=== PROBLEM ===
Look through the data below and show every line that includes "textbf".

Records from a data source:
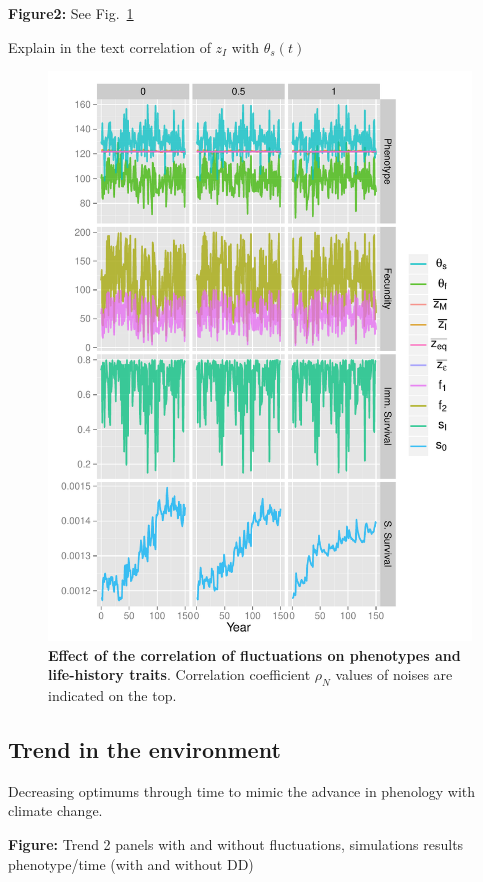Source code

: \textbf{Figure2:} See Fig.~\ref{fig:corr}

Explain in the text correlation of $z_{I}$ with $\theta_{s}(t)$

\begin{figure}[ht!]
	\centering
	\includegraphics[scale=1]{Figures/PhenoLHTwithCorr.pdf}
	\caption{\textbf{Effect of the correlation of fluctuations on phenotypes and life-history traits}. Correlation coefficient $\rho_{N}$ values of noises are indicated on the top.}
	\label{fig:corr}
\end{figure}

\subsection*{Trend in the environment}

Decreasing optimums through time to mimic the advance in phenology with climate change.

\textbf{Figure:} Trend 2 panels with and without fluctuations, simulations results phenotype/time (with and without DD)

=== RESPONSE TO THE TASK ===
: \textbf{Figure2:} See Fig.~\ref{fig:corr}
	\caption{\textbf{Effect of the correlation of fluctuations on phenotypes and life-history traits}. Correlation coefficient $\rho_{N}$ values of noises are indicated on the top.}
\textbf{Figure:} Trend 2 panels with and without fluctuations, simulations results phenotype/time (with and without DD)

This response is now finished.